» RECORDS SUPPLIED
□ □ □ □ □
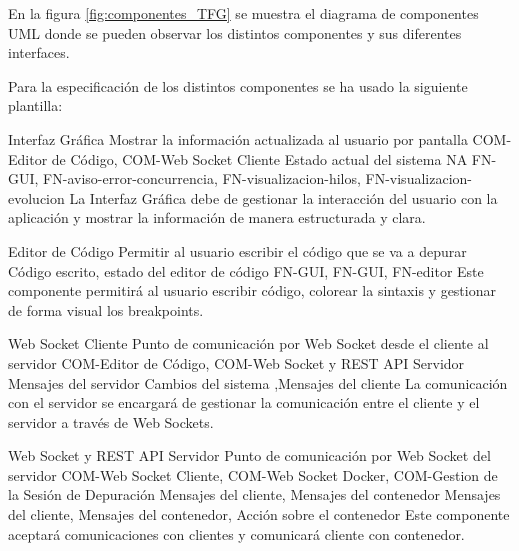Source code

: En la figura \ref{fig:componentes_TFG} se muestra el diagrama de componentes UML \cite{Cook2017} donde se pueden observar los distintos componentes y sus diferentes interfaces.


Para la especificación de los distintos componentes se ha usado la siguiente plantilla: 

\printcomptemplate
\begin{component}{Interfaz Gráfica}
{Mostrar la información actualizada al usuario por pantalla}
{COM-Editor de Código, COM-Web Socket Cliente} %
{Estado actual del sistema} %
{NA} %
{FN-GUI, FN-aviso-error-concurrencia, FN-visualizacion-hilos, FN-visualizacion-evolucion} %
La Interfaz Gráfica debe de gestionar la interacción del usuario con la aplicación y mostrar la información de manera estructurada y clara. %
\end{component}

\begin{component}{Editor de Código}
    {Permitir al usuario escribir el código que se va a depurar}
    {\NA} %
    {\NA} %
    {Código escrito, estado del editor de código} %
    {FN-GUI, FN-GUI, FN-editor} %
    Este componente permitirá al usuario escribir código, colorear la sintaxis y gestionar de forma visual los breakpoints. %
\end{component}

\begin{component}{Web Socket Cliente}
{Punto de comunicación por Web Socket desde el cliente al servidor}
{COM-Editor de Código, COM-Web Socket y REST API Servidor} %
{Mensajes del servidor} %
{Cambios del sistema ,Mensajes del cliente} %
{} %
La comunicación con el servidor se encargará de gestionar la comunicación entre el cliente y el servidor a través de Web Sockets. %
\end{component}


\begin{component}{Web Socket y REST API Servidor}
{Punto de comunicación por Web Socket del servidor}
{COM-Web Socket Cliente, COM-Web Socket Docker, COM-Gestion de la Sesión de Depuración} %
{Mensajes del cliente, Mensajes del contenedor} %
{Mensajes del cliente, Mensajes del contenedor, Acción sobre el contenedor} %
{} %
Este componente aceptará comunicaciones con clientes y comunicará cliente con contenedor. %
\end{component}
□ □ □ □ □
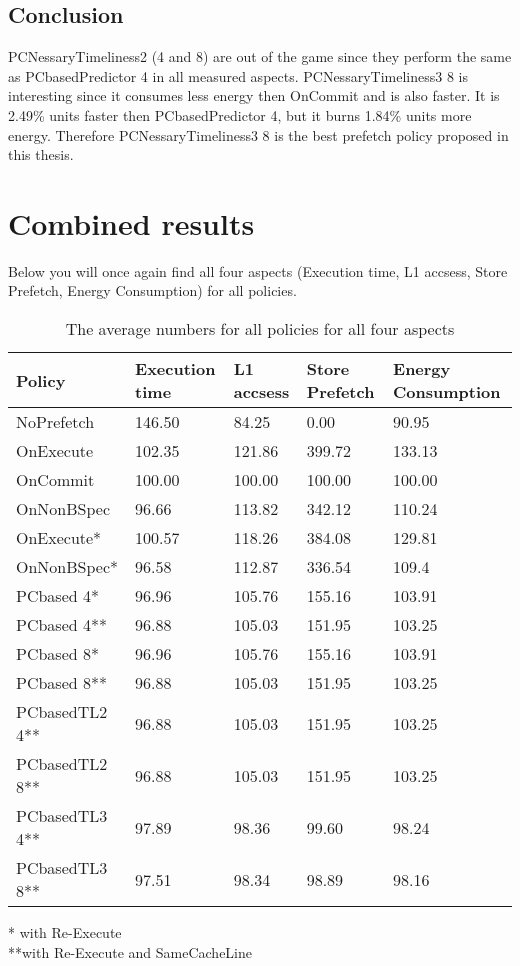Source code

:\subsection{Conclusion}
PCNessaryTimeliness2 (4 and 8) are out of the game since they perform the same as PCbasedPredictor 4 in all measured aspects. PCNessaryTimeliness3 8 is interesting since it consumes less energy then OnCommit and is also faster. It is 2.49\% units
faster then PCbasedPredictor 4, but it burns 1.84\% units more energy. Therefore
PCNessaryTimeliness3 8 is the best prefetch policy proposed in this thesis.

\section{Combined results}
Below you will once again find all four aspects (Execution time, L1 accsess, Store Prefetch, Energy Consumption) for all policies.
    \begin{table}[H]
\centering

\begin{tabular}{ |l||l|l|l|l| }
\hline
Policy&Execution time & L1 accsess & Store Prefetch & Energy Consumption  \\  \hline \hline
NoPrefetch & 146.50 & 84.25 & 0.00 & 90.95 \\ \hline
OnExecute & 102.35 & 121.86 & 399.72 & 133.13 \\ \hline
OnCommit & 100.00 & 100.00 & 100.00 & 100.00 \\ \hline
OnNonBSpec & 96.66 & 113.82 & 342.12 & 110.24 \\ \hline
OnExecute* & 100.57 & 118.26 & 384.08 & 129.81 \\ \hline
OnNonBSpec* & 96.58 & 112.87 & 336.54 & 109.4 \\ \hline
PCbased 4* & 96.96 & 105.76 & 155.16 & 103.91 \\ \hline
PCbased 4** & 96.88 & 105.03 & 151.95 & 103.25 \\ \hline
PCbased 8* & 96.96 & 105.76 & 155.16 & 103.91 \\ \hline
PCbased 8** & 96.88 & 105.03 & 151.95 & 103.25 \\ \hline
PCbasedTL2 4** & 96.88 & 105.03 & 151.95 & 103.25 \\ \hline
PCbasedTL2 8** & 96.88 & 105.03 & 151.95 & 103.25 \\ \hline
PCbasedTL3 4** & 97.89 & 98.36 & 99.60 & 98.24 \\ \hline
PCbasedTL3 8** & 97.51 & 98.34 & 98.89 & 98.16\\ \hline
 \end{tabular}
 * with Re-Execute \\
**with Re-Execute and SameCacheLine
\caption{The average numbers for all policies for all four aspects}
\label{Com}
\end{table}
□ □ □ □ □
» WHAT IS EXPECTED
Of the lines above, copy each one that contains the word "usuario".

» EXERCISE OUTPUT
{Mostrar la información actualizada al usuario por pantalla}
La Interfaz Gráfica debe de gestionar la interacción del usuario con la aplicación y mostrar la información de manera estructurada y clara. %
    {Permitir al usuario escribir el código que se va a depurar}
    Este componente permitirá al usuario escribir código, colorear la sintaxis y gestionar de forma visual los breakpoints. %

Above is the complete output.